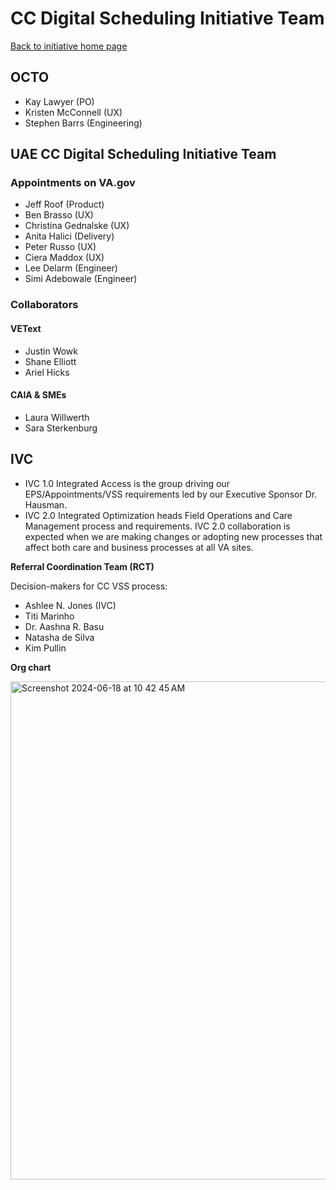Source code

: # CC Digital Scheduling Initiative Team

[Back to initiative home page](products/health-care/appointments/va-online-scheduling/initiatives/community-care-direct-scheduling)

## OCTO 

- Kay Lawyer (PO)
- Kristen McConnell (UX)
- Stephen Barrs (Engineering)

## UAE CC Digital Scheduling Initiative Team

### Appointments on VA.gov

- Jeff Roof (Product)
- Ben Brasso (UX)
- Christina Gednalske (UX)
- Anita Halici (Delivery) 
- Peter Russo (UX)
- Ciera Maddox (UX)
- Lee Delarm (Engineer)
- Simi Adebowale (Engineer)

### Collaborators 

#### VEText

- Justin Wowk
- Shane Elliott
- Ariel Hicks

#### CAIA & SMEs

- Laura Willwerth
- Sara Sterkenburg 

## IVC

- IVC 1.0 Integrated Access is the group driving our EPS/Appointments/VSS requirements led by our Executive Sponsor Dr. Hausman.
- IVC 2.0 Integrated Optimization heads Field Operations and Care Management process and requirements. IVC 2.0 collaboration is expected when we are making changes or adopting new processes that affect both care and business processes at all VA sites.

**Referral Coordination Team (RCT)**

Decision-makers for CC VSS process: 

- Ashlee N. Jones (IVC)
- Titi Marinho
- Dr. Aashna R. Basu
- Natasha de Silva
- Kim Pullin

**Org chart**

<img width="797" alt="Screenshot 2024-06-18 at 10 42 45 AM" src="https://github.com/department-of-veterans-affairs/va.gov-team/assets/101129355/6e3679d9-4dd9-4816-8972-d295313d9575">
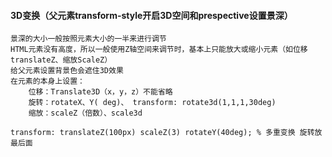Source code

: #### 3D变换（父元素transform-style开启3D空间和prespective设置景深）
    景深的大小一般按照元素大小的一半来进行调节
    HTML元素没有高度，所以一般使用Z轴空间来调节时，基本上只能放大或缩小元素（如位移translateZ、缩放ScaleZ）
    给父元素设置背景色会遮住3D效果
    在元素的本身上设置：
        位移：Translate3D（x，y，z）不能省略
        旋转：rotateX、Y( deg)、 transform: rotate3d(1,1,1,30deg)
        缩放：scaleZ（倍数）、scale3d
        
    transform: translateZ(100px) scaleZ(3) rotateY(40deg); % 多重变换 旋转放最后面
......
Across the entries above, how many lines contain "Digital"? Provide only the count.

2